I came from a very small sperm. And, there was this ovum that came from my mom, but I’m pretty sure that I was mostly the sperm part. Later on in my life an ex-girlfriend would say, “300,000,000 sperm and you were the fastest?”
I grew up a poor white child in Broward County and I’ll never turn back…because I’m afraid I’ll turn to salt.
I’m a fun and honest guy and I have an awesome job in television . . . well, not actually in television, more like on the couch watching television . . . oh wait, that's the answer to a different question. I do have a job, I like my job . . . I've been doing it for about 25 years! I also have a college education and a couple of degrees (Fahrenheit and Celsius).
In person I’m pretty shy when it comes to women…so that’s why I’m hiding behind this computer.
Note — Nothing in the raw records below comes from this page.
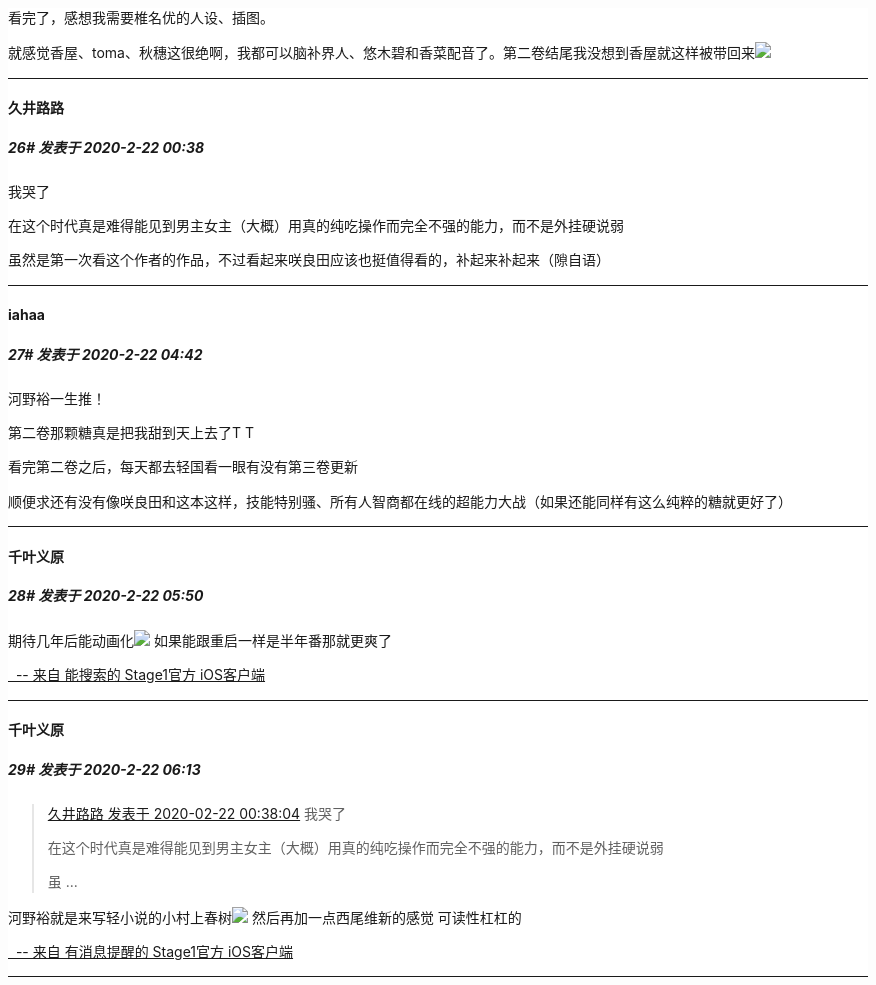 看完了，感想我需要椎名优的人设、插图。

就感觉香屋、toma、秋穗这很绝啊，我都可以脑补界人、悠木碧和香菜配音了。第二卷结尾我没想到香屋就这样被带回来<img src="https://static.saraba1st.com/image/smiley/face2017/048.png" referrerpolicy="no-referrer">

*****

####  久井路路  
##### 26#       发表于 2020-2-22 00:38

我哭了

在这个时代真是难得能见到男主女主（大概）用真的纯吃操作而完全不强的能力，而不是外挂硬说弱

虽然是第一次看这个作者的作品，不过看起来咲良田应该也挺值得看的，补起来补起来（隙自语）

*****

####  iahaa  
##### 27#       发表于 2020-2-22 04:42

河野裕一生推！

第二卷那颗糖真是把我甜到天上去了T T

看完第二卷之后，每天都去轻国看一眼有没有第三卷更新

顺便求还有没有像咲良田和这本这样，技能特别骚、所有人智商都在线的超能力大战（如果还能同样有这么纯粹的糖就更好了）

*****

####  千叶义原  
##### 28#       发表于 2020-2-22 05:50

期待几年后能动画化<img src="https://static.saraba1st.com/image/smiley/face2017/040.png" referrerpolicy="no-referrer">
如果能跟重启一样是半年番那就更爽了

[  -- 来自 能搜索的 Stage1官方 iOS客户端](https://itunes.apple.com/fi/app/saraba1st/id1221237470?mt=8)

*****

####  千叶义原  
##### 29#       发表于 2020-2-22 06:13

<blockquote><a href="httphttps://bbs.saraba1st.com/2b/forum.php?mod=redirect&amp;goto=findpost&amp;pid=46486026&amp;ptid=1911783" target="_blank">久井路路 发表于 2020-02-22 00:38:04</a>
我哭了

在这个时代真是难得能见到男主女主（大概）用真的纯吃操作而完全不强的能力，而不是外挂硬说弱

虽 ...</blockquote>河野裕就是来写轻小说的小村上春树<img src="https://static.saraba1st.com/image/smiley/face2017/067.png" referrerpolicy="no-referrer">
然后再加一点西尾维新的感觉
可读性杠杠的

[  -- 来自 有消息提醒的 Stage1官方 iOS客户端](https://itunes.apple.com/fi/app/saraba1st/id1221237470?mt=8)

*****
And, my skin sparkles like diamonds in direct sunlight.
I’m pretty ambitious…I am the recipient of the first place award from the Professional Couch Potato-ers Association of America for three consecutive years. I left my amateur status in 1999.
Also, I am not a total fat ass. I try to exercise everyday for 30 minutes on my stationary bike. And, I usually eat fairly healthy meals.
Anyway, good luck to you, because I can have any woman I please. But, apparently so far, I haven’t pleased any of them.
Actually, I don’t want to put too much information on here, because I can only handle one woman at a time. =P
So, If you want my body and you think I’m sexy…
Come on, sugar, let me know.
You will fan me and feed me grapes…actually it’ll probably be the other way around. =) Maybe we could do something like go shopping so I can buy you a new car. Let me know.
But, if we do have a date, or something, then we’ll tell everyone we met when I dropped an egg on your foot at Walmart (the one on Hillsboro Blvd and 441 – the big one).